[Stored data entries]
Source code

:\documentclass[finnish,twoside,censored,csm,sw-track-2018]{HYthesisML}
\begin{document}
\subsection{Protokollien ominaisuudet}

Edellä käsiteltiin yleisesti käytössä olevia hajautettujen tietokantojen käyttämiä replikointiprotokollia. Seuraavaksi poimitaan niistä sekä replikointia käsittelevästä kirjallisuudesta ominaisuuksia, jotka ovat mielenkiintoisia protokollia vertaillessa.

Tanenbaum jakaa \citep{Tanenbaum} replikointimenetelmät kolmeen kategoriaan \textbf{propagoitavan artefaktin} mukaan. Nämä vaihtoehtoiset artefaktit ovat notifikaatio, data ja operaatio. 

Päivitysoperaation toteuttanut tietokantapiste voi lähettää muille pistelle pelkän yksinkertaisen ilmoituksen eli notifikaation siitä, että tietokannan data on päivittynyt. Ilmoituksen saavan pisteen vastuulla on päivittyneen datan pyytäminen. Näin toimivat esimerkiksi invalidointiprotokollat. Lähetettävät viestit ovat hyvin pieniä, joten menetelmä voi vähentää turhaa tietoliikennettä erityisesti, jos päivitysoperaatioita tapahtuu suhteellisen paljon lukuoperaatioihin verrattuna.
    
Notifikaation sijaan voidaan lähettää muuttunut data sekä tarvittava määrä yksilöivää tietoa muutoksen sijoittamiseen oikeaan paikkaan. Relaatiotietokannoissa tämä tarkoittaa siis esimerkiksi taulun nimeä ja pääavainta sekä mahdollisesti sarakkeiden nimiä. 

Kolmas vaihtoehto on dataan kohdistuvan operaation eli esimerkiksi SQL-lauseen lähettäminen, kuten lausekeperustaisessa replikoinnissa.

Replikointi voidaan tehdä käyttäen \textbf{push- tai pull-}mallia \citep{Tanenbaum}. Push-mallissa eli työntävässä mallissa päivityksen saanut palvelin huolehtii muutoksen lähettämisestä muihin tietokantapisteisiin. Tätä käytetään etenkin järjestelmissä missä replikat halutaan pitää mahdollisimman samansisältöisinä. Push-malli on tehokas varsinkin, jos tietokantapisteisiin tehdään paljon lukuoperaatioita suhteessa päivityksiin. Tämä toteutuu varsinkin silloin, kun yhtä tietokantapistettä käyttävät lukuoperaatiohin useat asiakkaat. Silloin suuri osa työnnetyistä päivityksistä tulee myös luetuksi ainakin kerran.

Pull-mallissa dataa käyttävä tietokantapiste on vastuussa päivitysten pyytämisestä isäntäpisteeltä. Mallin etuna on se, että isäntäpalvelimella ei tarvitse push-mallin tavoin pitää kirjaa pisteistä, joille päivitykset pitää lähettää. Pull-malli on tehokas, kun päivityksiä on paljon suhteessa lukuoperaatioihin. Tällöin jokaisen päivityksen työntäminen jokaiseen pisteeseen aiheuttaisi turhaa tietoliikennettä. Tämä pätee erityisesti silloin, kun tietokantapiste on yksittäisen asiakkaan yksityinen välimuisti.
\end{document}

◆ Exercise brief ◆
Please output only the lines from the first line of the entries through the line with "Edellä käsiteltiin yleisesti", both included, exactly as written.

◆ Answer to the exercise ◆
Source code

:\documentclass[finnish,twoside,censored,csm,sw-track-2018]{HYthesisML}
\begin{document}
\subsection{Protokollien ominaisuudet}

Edellä käsiteltiin yleisesti käytössä olevia hajautettujen tietokantojen käyttämiä replikointiprotokollia. Seuraavaksi poimitaan niistä sekä replikointia käsittelevästä kirjallisuudesta ominaisuuksia, jotka ovat mielenkiintoisia protokollia vertaillessa.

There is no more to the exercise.